Не сказать, что в «Уэнсдей» все настолько плохо. Новый директор школы, ушлый Дорт в исполнении Стива Бушеми, неизменно приковывает к себе зрительское внимание: отчасти из-за таланта актера, но отчасти — потому что в его одновременно слащавом и жутком персонаже кроется какая-то загадочная червоточина. То же самое можно сказать о Вещи — бродячей руке Аддамс, у которого обнаруживается неожиданно трагическая предыстория. Или про дядю Фестера (Фред Армисен) — извечного балагура и мазохиста, с удовольствием участвующего в авантюрах Уэнсдей. Про каждого из них можно было бы снять отдельный сериал, но в рамках нынешнего шоу они обречены быть яркими второплановыми персонажами — на удивление более интересными и увлекательными, чем все студенты Неверомора вместе взятые.
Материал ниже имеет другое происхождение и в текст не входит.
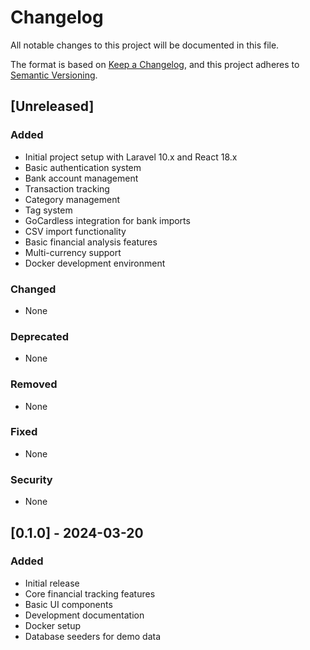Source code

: # Changelog

All notable changes to this project will be documented in this file.

The format is based on [Keep a Changelog](https://keepachangelog.com/en/1.0.0/),
and this project adheres to [Semantic Versioning](https://semver.org/spec/v2.0.0.html).

## [Unreleased]

### Added
- Initial project setup with Laravel 10.x and React 18.x
- Basic authentication system
- Bank account management
- Transaction tracking
- Category management
- Tag system
- GoCardless integration for bank imports
- CSV import functionality
- Basic financial analysis features
- Multi-currency support
- Docker development environment

### Changed
- None

### Deprecated
- None

### Removed
- None

### Fixed
- None

### Security
- None

## [0.1.0] - 2024-03-20

### Added
- Initial release
- Core financial tracking features
- Basic UI components
- Development documentation
- Docker setup
- Database seeders for demo data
Больше всего разочаровывает, с какой скоростью «Уэнсдей» стремительно летит в пропасть мыльной оперы. В финале второго сезона сериал совершает, возможно, непоправимую ошибку: вместо ответов на загадки он предоставляет зрителю генеалогическое дерево. Злодеи и герои оказываются либо давно потерянными родственниками, либо старыми друзьями, превратившимися во врагов. Остальных же героев старательно шипперят и скрещивают между собой: они сходятся, расходятся, узнают об изменах, но вскоре выясняют, что, возможно, просто не так друг друга поняли. Разумеется, у всего этого есть логическое обоснование. Создатели «Уэнсдей» как бы невзначай через героев подчеркивают, что их шоу — вообще-то история о принятии своих эмоций, умении слушать и необходимости быть открытым с близкими. Но сводя сериал до всех этих избитых тем-хэштегов, авторы добровольно расписываются в собственной неспособности творить волшебство: ведь магия — это не сухой расчет, а что-то чистое и случайное. Во втором же сезоне «Уэнсдей» ничего случайного нет, поэтому и удивляться, собственно, нечему.